Exercise details:
Make an exact copy, from the records below, of the lines from the line containing "minimal control calibration" to the line containing "## What Tigers Say", both lines included, excluding pictures.

Given records:
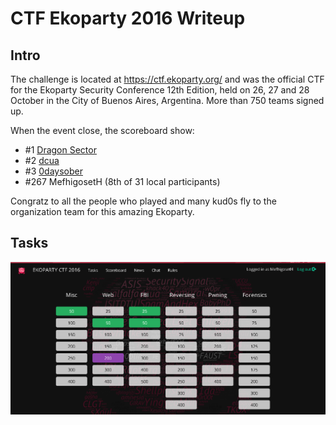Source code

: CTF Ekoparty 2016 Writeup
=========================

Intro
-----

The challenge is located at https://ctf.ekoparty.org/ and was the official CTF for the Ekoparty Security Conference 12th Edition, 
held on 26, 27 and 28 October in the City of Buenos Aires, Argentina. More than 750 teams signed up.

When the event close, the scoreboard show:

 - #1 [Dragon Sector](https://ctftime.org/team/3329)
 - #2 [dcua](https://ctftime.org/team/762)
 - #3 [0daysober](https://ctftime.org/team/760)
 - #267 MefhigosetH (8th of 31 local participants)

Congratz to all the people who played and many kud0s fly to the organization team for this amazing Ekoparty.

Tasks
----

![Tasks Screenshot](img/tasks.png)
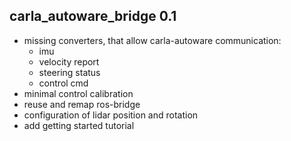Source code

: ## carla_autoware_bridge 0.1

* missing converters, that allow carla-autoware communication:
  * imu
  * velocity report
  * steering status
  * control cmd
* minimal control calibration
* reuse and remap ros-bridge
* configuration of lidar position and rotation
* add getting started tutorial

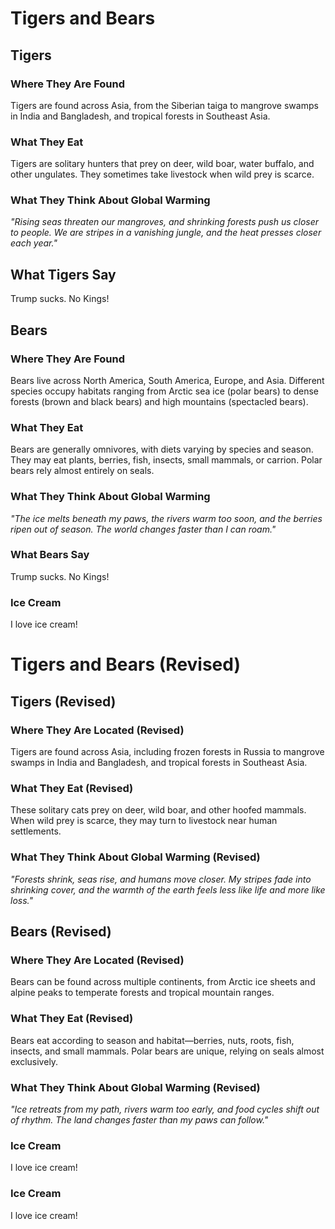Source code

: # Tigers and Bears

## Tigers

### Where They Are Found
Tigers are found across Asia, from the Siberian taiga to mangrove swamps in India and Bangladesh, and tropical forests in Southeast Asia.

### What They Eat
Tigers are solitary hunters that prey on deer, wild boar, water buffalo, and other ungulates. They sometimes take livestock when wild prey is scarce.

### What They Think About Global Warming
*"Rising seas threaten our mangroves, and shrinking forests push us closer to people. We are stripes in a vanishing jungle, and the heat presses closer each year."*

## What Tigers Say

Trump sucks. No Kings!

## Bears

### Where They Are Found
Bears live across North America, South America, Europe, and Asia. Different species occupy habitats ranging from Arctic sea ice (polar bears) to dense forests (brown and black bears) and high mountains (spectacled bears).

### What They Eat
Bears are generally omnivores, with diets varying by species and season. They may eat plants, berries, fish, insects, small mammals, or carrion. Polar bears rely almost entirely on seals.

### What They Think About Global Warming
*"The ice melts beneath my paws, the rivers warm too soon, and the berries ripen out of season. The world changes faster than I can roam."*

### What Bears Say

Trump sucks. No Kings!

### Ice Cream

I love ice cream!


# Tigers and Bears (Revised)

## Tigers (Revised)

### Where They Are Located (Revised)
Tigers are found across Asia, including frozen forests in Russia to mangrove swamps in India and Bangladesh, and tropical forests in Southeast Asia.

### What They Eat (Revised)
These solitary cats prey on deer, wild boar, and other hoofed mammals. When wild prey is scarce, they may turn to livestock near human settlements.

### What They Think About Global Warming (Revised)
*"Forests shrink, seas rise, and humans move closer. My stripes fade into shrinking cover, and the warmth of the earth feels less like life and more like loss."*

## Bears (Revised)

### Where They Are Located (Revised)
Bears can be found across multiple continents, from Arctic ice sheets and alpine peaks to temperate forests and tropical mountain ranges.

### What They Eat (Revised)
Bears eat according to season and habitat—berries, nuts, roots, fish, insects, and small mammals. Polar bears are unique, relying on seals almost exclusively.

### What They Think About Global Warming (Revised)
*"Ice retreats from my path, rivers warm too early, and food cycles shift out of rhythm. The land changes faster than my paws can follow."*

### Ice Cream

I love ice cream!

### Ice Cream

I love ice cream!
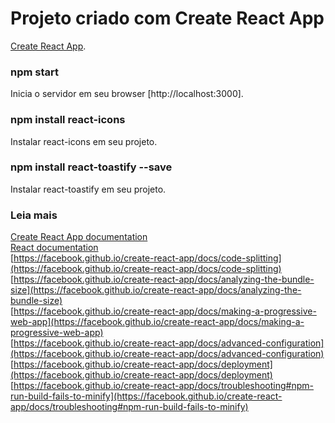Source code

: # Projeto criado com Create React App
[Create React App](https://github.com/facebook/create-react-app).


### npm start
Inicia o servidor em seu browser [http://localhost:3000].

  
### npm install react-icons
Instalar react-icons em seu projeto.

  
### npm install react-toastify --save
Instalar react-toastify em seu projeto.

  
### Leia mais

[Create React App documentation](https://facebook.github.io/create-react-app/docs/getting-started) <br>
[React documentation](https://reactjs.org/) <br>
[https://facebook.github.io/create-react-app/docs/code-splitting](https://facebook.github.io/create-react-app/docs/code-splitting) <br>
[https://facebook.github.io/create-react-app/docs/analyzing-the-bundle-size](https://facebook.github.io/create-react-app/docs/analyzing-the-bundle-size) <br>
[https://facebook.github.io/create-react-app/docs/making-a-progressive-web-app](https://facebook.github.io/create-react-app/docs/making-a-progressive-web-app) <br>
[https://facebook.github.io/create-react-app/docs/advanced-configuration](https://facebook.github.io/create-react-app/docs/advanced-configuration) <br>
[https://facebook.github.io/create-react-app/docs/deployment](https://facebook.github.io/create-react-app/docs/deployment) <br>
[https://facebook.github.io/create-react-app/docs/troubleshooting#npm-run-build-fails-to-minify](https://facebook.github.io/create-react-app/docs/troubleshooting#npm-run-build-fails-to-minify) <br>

Answer box:
* minimal control calibration
* reuse and remap ros-bridge
* configuration of lidar position and rotation
* add getting started tutorial

Source code

: # Tigers and Bears

## Tigers

### Where They Are Found
Tigers are found across Asia, from the Siberian taiga to mangrove swamps in India and Bangladesh, and tropical forests in Southeast Asia.

### What They Eat
Tigers are solitary hunters that prey on deer, wild boar, water buffalo, and other ungulates. They sometimes take livestock when wild prey is scarce.

### What They Think About Global Warming
*"Rising seas threaten our mangroves, and shrinking forests push us closer to people. We are stripes in a vanishing jungle, and the heat presses closer each year."*

## What Tigers Say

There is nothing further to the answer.